PROBLEM DESCRIPTION:
Every line below from the one with "Robot Speed Calibration" through the one with "- [x] Proxy" should be retyped exactly, both ends included; no other lines and no pictures.

PROVIDED INFORMATION:
════════════════════

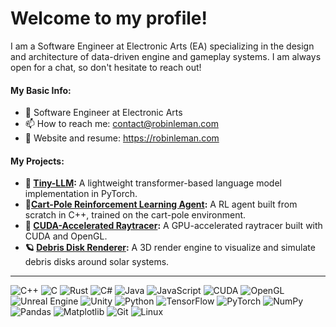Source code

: # Welcome to my profile!

I am a Software Engineer at Electronic Arts (EA) specializing in the design and architecture of data-driven engine and gameplay systems. I am always open for a chat, so don't hesitate to reach out!

#### My Basic Info:

- 💼 Software Engineer at Electronic Arts
- 📫 How to reach me: contact@robinleman.com
- 📓 Website and resume: https://robinleman.com

#### My Projects:

- **🧠 [Tiny-LLM](https://github.com/RobinLmn/tiny-llm):** A lightweight transformer-based language model implementation in PyTorch.
- **🦿[Cart-Pole Reinforcement Learning Agent](https://github.com/RobinLmn/cart-pole-rl):** A RL agent built from scratch in C++, trained on the cart-pole environment.
- **🚀 [CUDA-Accelerated Raytracer](https://github.com/RobinLmn/cuda-raytracer):** A GPU-accelerated raytracer built with CUDA and OpenGL.
- **🪐 [Debris Disk Renderer](https://github.com/RobinLmn/debris-disk-renderer):** A 3D render engine to visualize and simulate debris disks around solar systems.

---

![C++](https://img.shields.io/badge/c++-%2300599C.svg?style=for-the-badge&logo=c%2B%2B&logoColor=white)
![C](https://img.shields.io/badge/c-%2300599C.svg?style=for-the-badge&logo=c&logoColor=white) 
![Rust](https://img.shields.io/badge/rust-%23000000.svg?style=for-the-badge&logo=rust&logoColor=white) 
![C#](https://img.shields.io/badge/C%23-%23239120.svg?style=for-the-badge&logo=c-sharp&logoColor=white) 
![Java](https://img.shields.io/badge/Java-%23ED8B00.svg?style=for-the-badge&logo=openjdk&logoColor=white) 
![JavaScript](https://img.shields.io/badge/javascript-%23323330.svg?style=for-the-badge&logo=javascript&logoColor=%23F7DF1E)
![CUDA](https://img.shields.io/badge/CUDA-%23000000.svg?style=for-the-badge&logo=nvidia&logoColor=green) 
![OpenGL](https://img.shields.io/badge/OpenGL-%230099C.svg?style=for-the-badge&logo=opengl&logoColor=white)
![Unreal Engine](https://img.shields.io/badge/Unreal-%23000000.svg?style=for-the-badge&logo=unrealengine&logoColor=white) 
![Unity](https://img.shields.io/badge/Unity-%23000000.svg?style=for-the-badge&logo=unity&logoColor=white) 
![Python](https://img.shields.io/badge/python-3670A0?style=for-the-badge&logo=python&logoColor=ffdd54) 
![TensorFlow](https://img.shields.io/badge/TensorFlow-%23FF6F00.svg?style=for-the-badge&logo=TensorFlow&logoColor=white) 
![PyTorch](https://img.shields.io/badge/PyTorch-%23EE4C2C.svg?style=for-the-badge&logo=PyTorch&logoColor=white) 
![NumPy](https://img.shields.io/badge/numpy-%23013243.svg?style=for-the-badge&logo=numpy&logoColor=white)
![Pandas](https://img.shields.io/badge/pandas-%23150458.svg?style=for-the-badge&logo=pandas&logoColor=white) 
![Matplotlib](https://img.shields.io/badge/Matplotlib-%23ffffff.svg?style=for-the-badge&logo=Matplotlib&logoColor=black) 
![Git](https://img.shields.io/badge/git-%23F05032.svg?style=for-the-badge&logo=git&logoColor=white) 
![Linux](https://img.shields.io/badge/Linux-%23FCC624.svg?style=for-the-badge&logo=linux&logoColor=black)
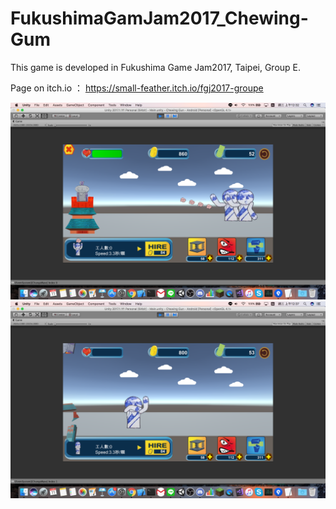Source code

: # FukushimaGamJam2017_Chewing-Gum
This game is developed in Fukushima Game Jam2017, Taipei, Group E.

Page on itch.io ： https://small-feather.itch.io/fgj2017-groupe

![image](https://github.com/Feather623/FukushimaGamJam2017_Chewing-Gum/blob/master/ScreenShot1.png)
![image](https://github.com/Feather623/FukushimaGamJam2017_Chewing-Gum/blob/master/ScreenShot2.png)
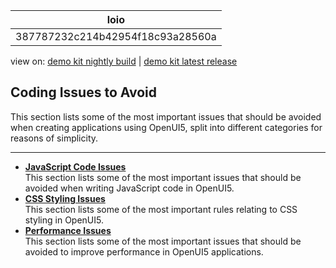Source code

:<!-- loio387787232c214b42954f18c93a28560a -->

| loio |
| -----|
| 387787232c214b42954f18c93a28560a |

<div id="loio">

view on: [demo kit nightly build](https://openui5nightly.hana.ondemand.com/topic/387787232c214b42954f18c93a28560a) | [demo kit latest release](https://sdk.openui5.org/topic/387787232c214b42954f18c93a28560a)</div>

## Coding Issues to Avoid

This section lists some of the most important issues that should be avoided when creating applications using OpenUI5, split into different categories for reasons of simplicity.

***

-   **[JavaScript Code Issues](JavaScript_Code_Issues_030fcd1.md "This section lists some of the most important issues that should be avoided when
		writing JavaScript code in OpenUI5.")**  
This section lists some of the most important issues that should be avoided when writing JavaScript code in OpenUI5.
-   **[CSS Styling Issues](CSS_Styling_Issues_9d87f92.md "This section lists some of the most important rules relating to CSS styling in OpenUI5.")**  
This section lists some of the most important rules relating to CSS styling in OpenUI5.
-   **[Performance Issues](Performance_Issues_966d67c.md "This section lists some of the most important issues that should be avoided to improve
		performance in OpenUI5
		applications.")**  
This section lists some of the most important issues that should be avoided to improve performance in OpenUI5 applications.

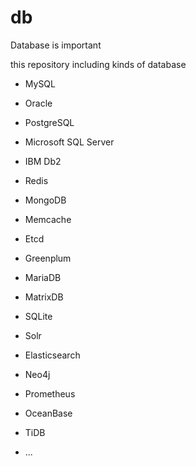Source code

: # db
Database is important

this repository including kinds of database

+ MySQL

+ Oracle

+ PostgreSQL

+ Microsoft SQL Server

+ IBM Db2

+ Redis

+ MongoDB

+ Memcache

+ Etcd

+ Greenplum

+ MariaDB

+ MatrixDB

+ SQLite

+ Solr

+ Elasticsearch

+ Neo4j

+ Prometheus

+ OceanBase

+ TiDB

+ ...

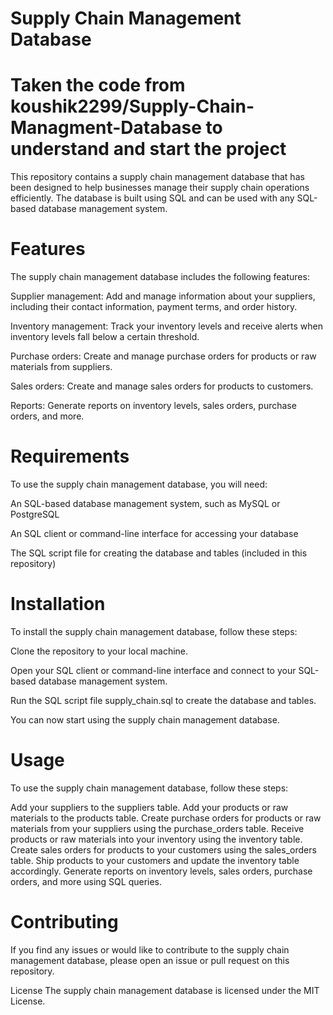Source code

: # Supply Chain Management Database
# Taken the code from koushik2299/Supply-Chain-Managment-Database to understand and start the project

This repository contains a supply chain management database that has been designed to help businesses manage their supply chain operations efficiently. The database is built using SQL and can be used with any SQL-based database management system.

# Features
The supply chain management database includes the following features:

Supplier management: Add and manage information about your suppliers, including their contact information, payment terms, and order history.

Inventory management: Track your inventory levels and receive alerts when inventory levels fall below a certain threshold.

Purchase orders: Create and manage purchase orders for products or raw materials from suppliers.

Sales orders: Create and manage sales orders for products to customers.

Reports: Generate reports on inventory levels, sales orders, purchase orders, and more.

# Requirements
To use the supply chain management database, you will need:

An SQL-based database management system, such as MySQL or PostgreSQL

An SQL client or command-line interface for accessing your database

The SQL script file for creating the database and tables (included in this repository)

# Installation
To install the supply chain management database, follow these steps:

Clone the repository to your local machine.

Open your SQL client or command-line interface and connect to your SQL-based database management system.

Run the SQL script file supply_chain.sql to create the database and tables.

You can now start using the supply chain management database.
# Usage
To use the supply chain management database, follow these steps:

Add your suppliers to the suppliers table.
Add your products or raw materials to the products table.
Create purchase orders for products or raw materials from your suppliers using the purchase_orders table.
Receive products or raw materials into your inventory using the inventory table.
Create sales orders for products to your customers using the sales_orders table.
Ship products to your customers and update the inventory table accordingly.
Generate reports on inventory levels, sales orders, purchase orders, and more using SQL queries.
# Contributing
If you find any issues or would like to contribute to the supply chain management database, please open an issue or pull request on this repository.

License
The supply chain management database is licensed under the MIT License.
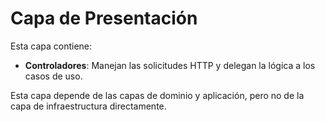 # Capa de Presentación

Esta capa contiene:

- **Controladores**: Manejan las solicitudes HTTP y delegan la lógica a los casos de uso.


Esta capa depende de las capas de dominio y aplicación, pero no de la capa de infraestructura directamente.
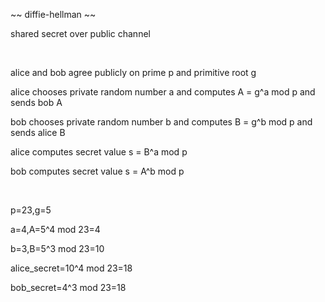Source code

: ~~ diffie-hellman ~~

shared secret over public channel

<br>

alice and bob agree publicly on prime p and primitive root g

alice chooses private random number a and computes A = g^a mod p and sends bob A

bob chooses private random number b and computes B = g^b mod p and sends alice B

alice computes secret value s = B^a mod p

bob computes secret value s = A^b mod p

<br>

p=23,g=5

a=4,A=5^4 mod 23=4

b=3,B=5^3 mod 23=10

alice_secret=10^4 mod 23=18

bob_secret=4^3 mod 23=18

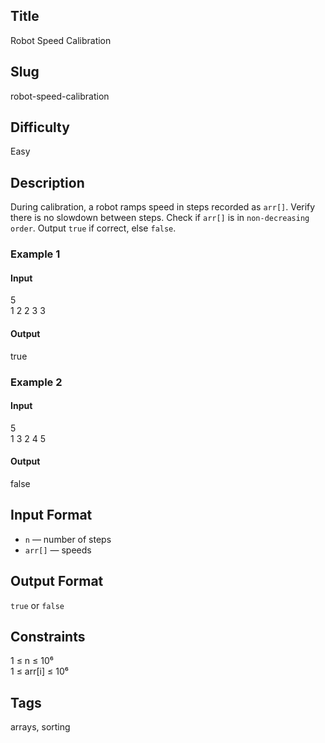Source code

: ## Title
Robot Speed Calibration

## Slug
robot-speed-calibration

## Difficulty
Easy

## Description
During calibration, a robot ramps speed in steps recorded as `arr[]`. Verify there is no slowdown between steps. Check if `arr[]` is in `non-decreasing order`. Output `true` if correct, else `false`.

### Example 1
#### Input
5  
1 2 2 3 3
#### Output
true

### Example 2
#### Input
5  
1 3 2 4 5
#### Output
false

## Input Format
- `n` — number of steps  
- `arr[]` — speeds

## Output Format
`true` or `false`

## Constraints
1 ≤ n ≤ 10⁶  
1 ≤ arr[i] ≤ 10⁶

## Tags
arrays, sorting
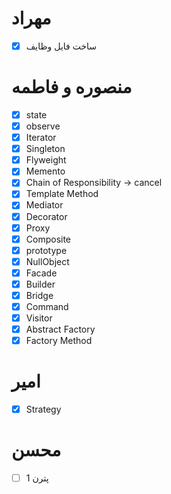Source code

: # مهراد
- [x] ساخت فایل وظایف

# منصوره و فاطمه
- [x] state
- [x] observe
- [x] Iterator
- [x] Singleton
- [x] Flyweight
- [x] Memento
- [x] Chain of Responsibility -> cancel
- [x] Template Method
- [x] Mediator 
- [x] Decorator
- [x] Proxy
- [x] Composite
- [x] prototype
- [x] NullObject
- [x] Facade
- [x] Builder
- [x] Bridge
- [x] Command
- [x] Visitor
- [x] Abstract Factory
- [x] Factory Method

# امیر
- [x] Strategy

# محسن
- [ ] پترن 1
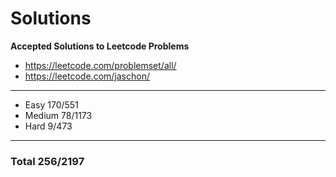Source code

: # Solutions
**Accepted Solutions to Leetcode Problems**

- https://leetcode.com/problemset/all/
- https://leetcode.com/jaschon/
---
- Easy 170/551
- Medium 78/1173
- Hard 9/473

---
### Total 256/2197
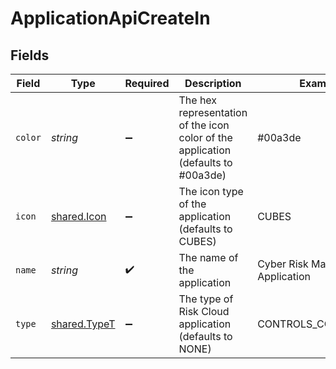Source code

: # ApplicationApiCreateIn


## Fields

| Field                                                                             | Type                                                                              | Required                                                                          | Description                                                                       | Example                                                                           |
| --------------------------------------------------------------------------------- | --------------------------------------------------------------------------------- | --------------------------------------------------------------------------------- | --------------------------------------------------------------------------------- | --------------------------------------------------------------------------------- |
| `color`                                                                           | *string*                                                                          | :heavy_minus_sign:                                                                | The hex representation of the icon color of the application (defaults to #00a3de) | #00a3de                                                                           |
| `icon`                                                                            | [shared.Icon](../../../sdk/models/shared/icon.md)                                 | :heavy_minus_sign:                                                                | The icon type of the application (defaults to CUBES)                              | CUBES                                                                             |
| `name`                                                                            | *string*                                                                          | :heavy_check_mark:                                                                | The name of the application                                                       | Cyber Risk Management Application                                                 |
| `type`                                                                            | [shared.TypeT](../../../sdk/models/shared/typet.md)                               | :heavy_minus_sign:                                                                | The type of Risk Cloud application (defaults to NONE)                             | CONTROLS_COMPLIANCE                                                               |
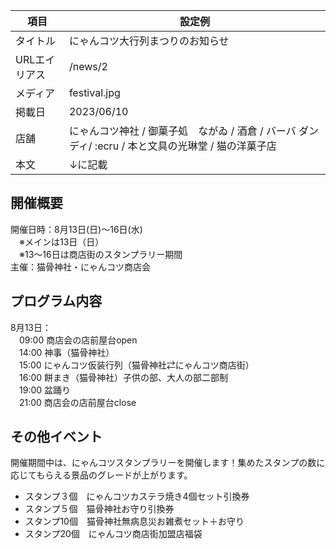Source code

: | 項目 | 設定例 |
| --- | --- |
| タイトル | にゃんコツ大行列まつりのお知らせ |
| URLエイリアス | /news/2 |
| メディア | festival.jpg |
| 掲載日 |2023/06/10 |
| 店舗 | にゃんコツ神社 / 御菓子処　ながゐ / 酒倉 / バーバ ダンディ/ :ecru / 本と文具の光琳堂 / 猫の洋菓子店 |
| 本文 |↓に記載|

## 開催概要

開催日時：8月13日(日)〜16日(水)<br>
　※メインは13日（日）<br>
　※13〜16日は商店街のスタンプラリー期間<br>
主催：猫骨神社・にゃんコツ商店会

## プログラム内容

8月13日：<br>
　09:00 商店会の店前屋台open<br>
　14:00 神事（猫骨神社）<br>
　15:00 にゃんコツ仮装行列（猫骨神社⇄にゃんコツ商店街）<br>
　16:00 餅まき（猫骨神社）子供の部、大人の部二部制<br>
　19:00 盆踊り<br>
　21:00 商店会の店前屋台close

## その他イベント

開催期間中は、にゃんコツスタンプラリーを開催します！集めたスタンプの数に応じてもらえる景品のグレードが上がります。

* スタンプ３個　にゃんコツカステラ焼き4個セット引換券
* スタンプ５個　猫骨神社お守り引換券
* スタンプ10個　猫骨神社無病息災お雑煮セット＋お守り
* スタンプ20個　にゃんコツ商店街加盟店福袋

  
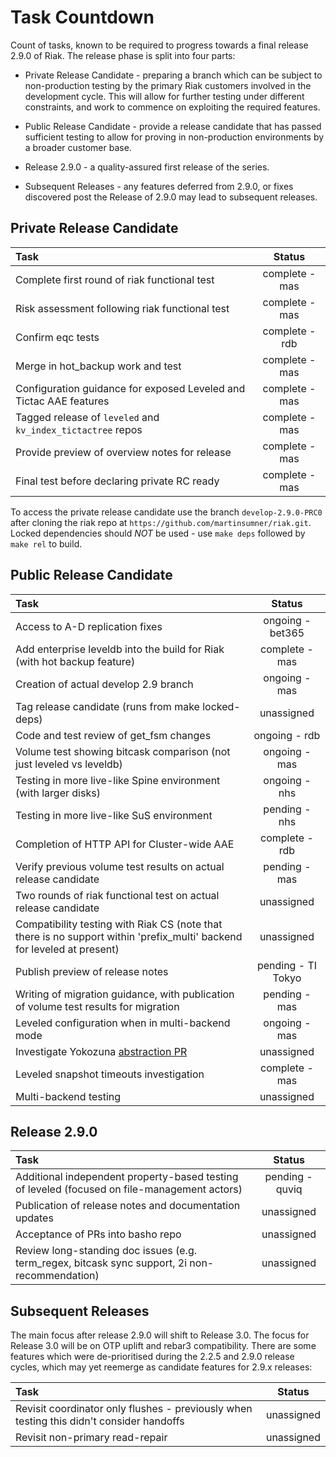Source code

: # Task Countdown

Count of tasks, known to be required to progress towards a final release 2.9.0 of Riak.  The release phase is split into four parts:

- Private Release Candidate - preparing a branch which can be subject to non-production testing by the primary Riak customers involved in the development cycle.  This will allow for further testing under different constraints, and work to commence on exploiting the required features.

- Public Release Candidate - provide a release candidate that has passed sufficient testing to allow for proving in non-production environments by a broader customer base.

- Release 2.9.0 - a quality-assured first release of the series.

- Subsequent Releases - any features deferred from 2.9.0, or fixes discovered post the Release of 2.9.0 may lead to subsequent releases.


## Private Release Candidate


Task | Status
:-------------------------|:-------------------------:
Complete first round of riak functional test | complete - mas
Risk assessment following riak functional test | complete - mas
Confirm eqc tests | complete - rdb
Merge in hot_backup work and test | complete - mas
Configuration guidance for exposed Leveled and Tictac AAE features | complete - mas
Tagged release of `leveled` and `kv_index_tictactree` repos | complete - mas
Provide preview of overview notes for release | complete - mas
Final test before declaring private RC ready | complete - mas

To access the private release candidate use the branch `develop-2.9.0-PRC0` after cloning the riak repo at `https://github.com/martinsumner/riak.git`.  Locked dependencies should *NOT* be used - use `make deps` followed by `make rel` to build.


## Public Release Candidate

Task | Status
:-------------------------|:-------------------------:
Access to A-D replication fixes | ongoing - bet365
Add enterprise leveldb into the build for Riak (with hot backup feature) | complete - mas
Creation of actual develop 2.9 branch | ongoing - mas
Tag release candidate (runs from make locked-deps) | unassigned
Code and test review of get_fsm changes | ongoing - rdb
Volume test showing bitcask comparison (not just leveled vs leveldb) | ongoing - mas
Testing in more live-like Spine environment (with larger disks) | ongoing - nhs
Testing in more live-like SuS environment | pending - nhs
Completion of HTTP API for Cluster-wide AAE | complete - rdb
Verify previous volume test results on actual release candidate | pending - mas
Two rounds of riak functional test on actual release candidate | unassigned
Compatibility testing with Riak CS (note that there is no support within 'prefix_multi' backend for leveled at present) | unassigned
Publish preview of release notes | pending - TI Tokyo
Writing of migration guidance, with publication of volume test results for migration | pending - mas
Leveled configuration when in multi-backend mode | ongoing - mas
Investigate Yokozuna [abstraction PR](https://github.com/basho/riak_kv/pull/1571) | unassigned
Leveled snapshot timeouts investigation | complete - mas
Multi-backend testing | unassigned

## Release 2.9.0

Task | Status
:-------------------------|:-------------------------:|
Additional independent property-based testing of leveled (focused on file-management actors) | pending - quviq
Publication of release notes and documentation updates |  unassigned
Acceptance of PRs into basho repo | unassigned
Review long-standing doc issues (e.g. term_regex, bitcask sync support, 2i non-recommendation) | unassigned


## Subsequent Releases

The main focus after release 2.9.0 will shift to Release 3.0.  The focus for Release 3.0 will be on OTP uplift and rebar3 compatibility.  There are some features which were de-prioritised during the 2.2.5 and 2.9.0 release cycles, which may yet reemerge as candidate features for 2.9.x releases:

Task | Status
:-------------------------|:-------------------------:|
Revisit coordinator only flushes - previously when testing this didn't consider handoffs | unassigned
Revisit non-primary read-repair | unassigned
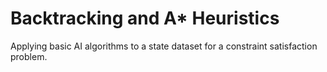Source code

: # Backtracking and A* Heuristics

Applying basic AI algorithms to a state dataset for a constraint satisfaction problem. 
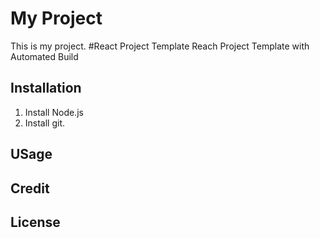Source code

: # My Project
This is my project.
#React Project Template
Reach Project Template with Automated Build
## Installation
1. Install Node.js
2. Install git.
## USage
## Credit
## License
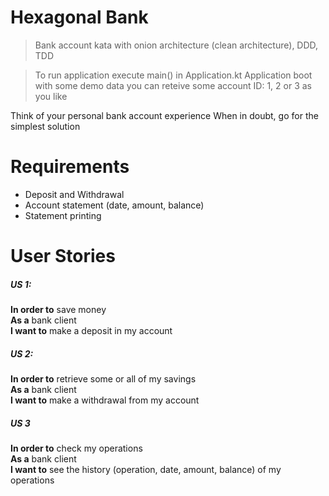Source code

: # Hexagonal Bank

> Bank account kata with onion architecture (clean architecture), DDD, TDD

>To run application execute main() in Application.kt
>Application boot with some demo data you can reteive some account ID: 1, 2 or 3 as you like

Think of your personal bank account experience When in doubt, go for the simplest solution

# Requirements
- Deposit and Withdrawal
- Account statement (date, amount, balance)
- Statement printing

# User Stories

##### US 1: 
**In order to** save money  
**As a** bank client  
**I want to** make a deposit in my account  

##### US 2: 
**In order to** retrieve some or all of my savings  
**As a** bank client  
**I want to** make a withdrawal from my account  

##### US 3
**In order to** check my operations  
**As a** bank client  
**I want to** see the history (operation, date, amount, balance)  of my operations  




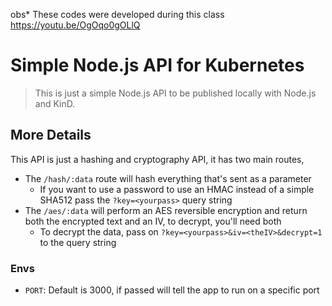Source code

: obs\* These codes were developed during this class https://youtu.be/OgOqo0gOLlQ

# Simple Node.js API for Kubernetes

> This is just a simple Node.js API to be published locally with Node.js and KinD.

## More Details

This API is just a hashing and cryptography API, it has two main routes,

- The `/hash/:data` route will hash everything that's sent as a parameter
  - If you want to use a password to use an HMAC instead of a simple SHA512 pass the `?key=<yourpass>` query string
- The `/aes/:data` will perform an AES reversible encryption and return both the encrypted text and an IV, to decrypt, you'll need both
  - To decrypt the data, pass on `?key=<yourpass>&iv=<theIV>&decrypt=1` to the query string

### Envs

- `PORT`: Default is 3000, if passed will tell the app to run on a specific port

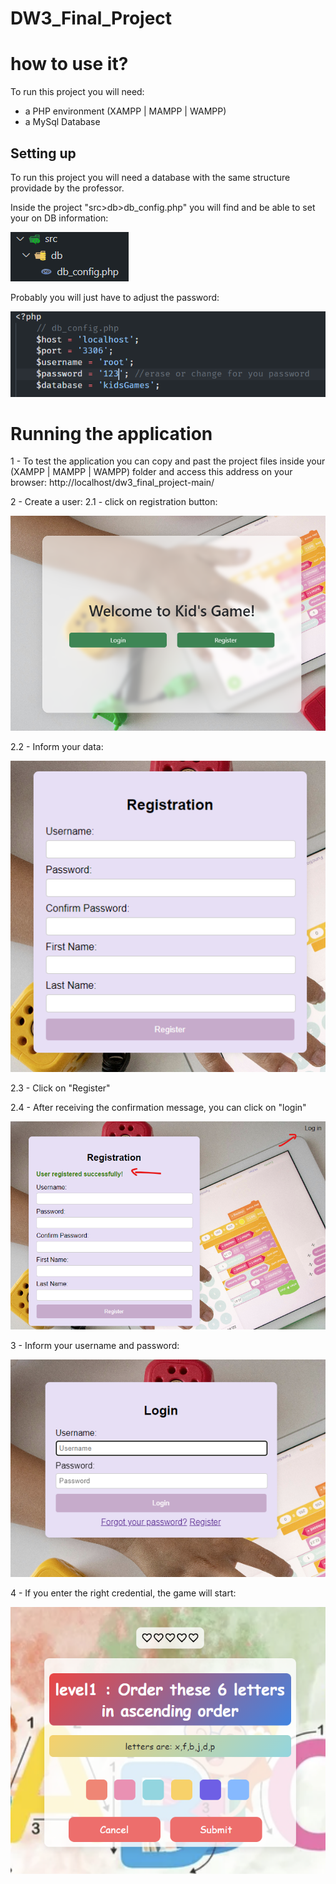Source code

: # DW3_Final_Project

# how to use it?
To run this project you will need:
- a PHP environment (XAMPP | MAMPP | WAMPP)
- a MySql Database 

## Setting up
To run this project you will need a database with the same structure providade by the professor.

Inside the project "src>db>db_config.php" you will find and be able to set your on DB information:

![alt text](docs/image.png)

Probably you will just have to adjust the password:

![alt text](docs/image-1.png)

# Running the application
1 - To test the application you can copy and past the project files inside your (XAMPP | MAMPP | WAMPP) folder and access this address on your browser: http://localhost/dw3_final_project-main/

2 - Create a user:
2.1 - click on registration button:

![alt text](docs/image-2.png)

2.2 - Inform your data:

![alt text](docs/image-3.png)

2.3 - Click on "Register" 

2.4 - After receiving the confirmation message, you can click on "login"

![alt text](docs/image-4.png)

3 - Inform your username and password:

![alt text](docs/image-5.png)

4 - If you enter the right credential, the game will start:

![alt text](docs/image-6.png)

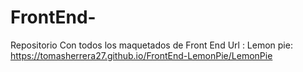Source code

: # FrontEnd-
Repositorio Con todos los maquetados de Front End
Url : 
Lemon pie: https://tomasherrera27.github.io/FrontEnd-LemonPie/LemonPie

════════════════════

SOLUTION TO THE PROBLEM:
Robot Speed Calibration

## Slug
robot-speed-calibration

## Difficulty
Easy

## Description
During calibration, a robot ramps speed in steps recorded as `arr[]`. Verify there is no slowdown between steps. Check if `arr[]` is in `non-decreasing order`. Output `true` if correct, else `false`.

### Example 1
#### Input
5  
1 2 2 3 3
#### Output
true

### Example 2
#### Input
5  
1 3 2 4 5
#### Output
false

## Input Format
- `n` — number of steps  
- `arr[]` — speeds

## Output Format
`true` or `false`

## Constraints
1 ≤ n ≤ 10⁶  
1 ≤ arr[i] ≤ 10⁶

## Tags
arrays, sorting
Source code

: # مهراد
- [x] ساخت فایل وظایف

# منصوره و فاطمه
- [x] state
- [x] observe
- [x] Iterator
- [x] Singleton
- [x] Flyweight
- [x] Memento
- [x] Chain of Responsibility -> cancel
- [x] Template Method
- [x] Mediator 
- [x] Decorator
- [x] Proxy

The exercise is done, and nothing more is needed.